The Lord regretted that he had made human beings on the earth, and his heart was deeply troubled.

Some versions even translate it as the Lord "repenting" of his creation of humanity. And it is the same kind of word used of human repentance. 

So the question naturally arises about how can God repent or have regrets. Given that we know God is not only all powerful but all knowing and all wise, it surely cannot be that he has been caught out by surprise at this turn of events!

At this point, many Christians have found the great 16th century reformer and pastor, John Calvin, to be helpful. Calvin spoke about "divine accommodation". God accommodates himself to our limited capacity, as finite beings, to understand his infinite power and goodness. By loose analogy, it's like an adult explaining complex things to a very young child in simple language that some might even see as babyish.  

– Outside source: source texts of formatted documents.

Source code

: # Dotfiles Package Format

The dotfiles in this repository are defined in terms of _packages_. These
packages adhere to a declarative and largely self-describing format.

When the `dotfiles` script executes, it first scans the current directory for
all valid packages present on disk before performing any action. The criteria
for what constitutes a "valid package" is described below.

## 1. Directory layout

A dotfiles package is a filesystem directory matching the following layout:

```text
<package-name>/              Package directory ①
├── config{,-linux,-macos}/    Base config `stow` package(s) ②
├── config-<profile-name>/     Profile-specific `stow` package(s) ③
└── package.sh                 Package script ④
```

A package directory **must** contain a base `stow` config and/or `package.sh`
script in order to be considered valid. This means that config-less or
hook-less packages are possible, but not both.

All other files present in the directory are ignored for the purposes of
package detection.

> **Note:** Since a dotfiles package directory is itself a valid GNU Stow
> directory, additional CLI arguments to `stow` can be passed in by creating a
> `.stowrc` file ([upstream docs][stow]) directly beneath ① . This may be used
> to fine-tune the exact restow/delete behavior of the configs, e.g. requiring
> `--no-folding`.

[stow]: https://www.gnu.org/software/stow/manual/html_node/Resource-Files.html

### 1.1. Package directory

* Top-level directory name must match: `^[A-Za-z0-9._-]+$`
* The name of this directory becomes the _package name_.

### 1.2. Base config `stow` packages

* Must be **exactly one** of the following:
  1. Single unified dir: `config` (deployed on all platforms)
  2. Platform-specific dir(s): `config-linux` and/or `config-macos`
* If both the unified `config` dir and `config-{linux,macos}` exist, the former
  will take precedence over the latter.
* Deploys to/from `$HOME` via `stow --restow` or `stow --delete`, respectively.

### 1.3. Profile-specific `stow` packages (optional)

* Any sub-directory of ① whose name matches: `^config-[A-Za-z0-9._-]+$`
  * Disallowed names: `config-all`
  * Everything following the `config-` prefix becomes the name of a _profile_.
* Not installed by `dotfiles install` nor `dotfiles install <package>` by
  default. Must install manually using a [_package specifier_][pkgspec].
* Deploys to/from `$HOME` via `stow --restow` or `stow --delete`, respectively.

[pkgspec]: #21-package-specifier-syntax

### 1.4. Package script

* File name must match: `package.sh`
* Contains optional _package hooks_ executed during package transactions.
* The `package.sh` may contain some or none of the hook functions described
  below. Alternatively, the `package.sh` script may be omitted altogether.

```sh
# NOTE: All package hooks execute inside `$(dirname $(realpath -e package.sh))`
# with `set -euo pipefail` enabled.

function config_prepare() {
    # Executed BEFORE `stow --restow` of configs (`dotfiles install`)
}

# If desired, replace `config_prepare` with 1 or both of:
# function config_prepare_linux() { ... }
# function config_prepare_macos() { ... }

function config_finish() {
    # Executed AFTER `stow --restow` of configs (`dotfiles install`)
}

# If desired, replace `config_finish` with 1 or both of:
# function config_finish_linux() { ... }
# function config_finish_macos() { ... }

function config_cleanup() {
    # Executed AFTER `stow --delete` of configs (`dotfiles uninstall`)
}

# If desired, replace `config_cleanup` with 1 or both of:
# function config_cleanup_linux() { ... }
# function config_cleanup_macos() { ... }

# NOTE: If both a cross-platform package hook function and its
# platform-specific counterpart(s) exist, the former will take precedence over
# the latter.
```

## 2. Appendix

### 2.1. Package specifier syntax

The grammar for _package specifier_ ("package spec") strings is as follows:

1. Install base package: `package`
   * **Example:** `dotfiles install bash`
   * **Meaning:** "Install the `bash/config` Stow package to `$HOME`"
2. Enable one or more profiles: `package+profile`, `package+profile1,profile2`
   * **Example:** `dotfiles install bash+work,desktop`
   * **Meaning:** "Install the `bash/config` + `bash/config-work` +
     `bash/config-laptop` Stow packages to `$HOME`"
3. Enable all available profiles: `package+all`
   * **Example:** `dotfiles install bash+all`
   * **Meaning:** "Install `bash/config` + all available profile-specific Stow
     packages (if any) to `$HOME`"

So with regard to the issue of God repenting of his actions, by implication changing within time, when God himself is outside time as we experience it, Calvin writes:

Because our weakness cannot reach [Gods] height, any description which we receive of him must be lowered to our capacity in order to be intelligible. And the mode of lowering is to represent him not as he really is, but as he seems to us. [Institutes I.xvii.13]

Those who follow Calvin would argue that repentance cannot mean that God has changed in the same way that humans change (i.e., with regret) when they repent, as God is incapable of such change. Rather the same term applied to God simply means that his procedure or action is changed, and yet, we would believe, consistently with his character and his will. 

Indeed, the Bible very clearly says elsewhere, for example, in Numbers 23:19 and 1 Samuel 15:29 that God is not a man, that he should lie, nor a son of man, that he should change his mind. God is consistent and keeps his promises.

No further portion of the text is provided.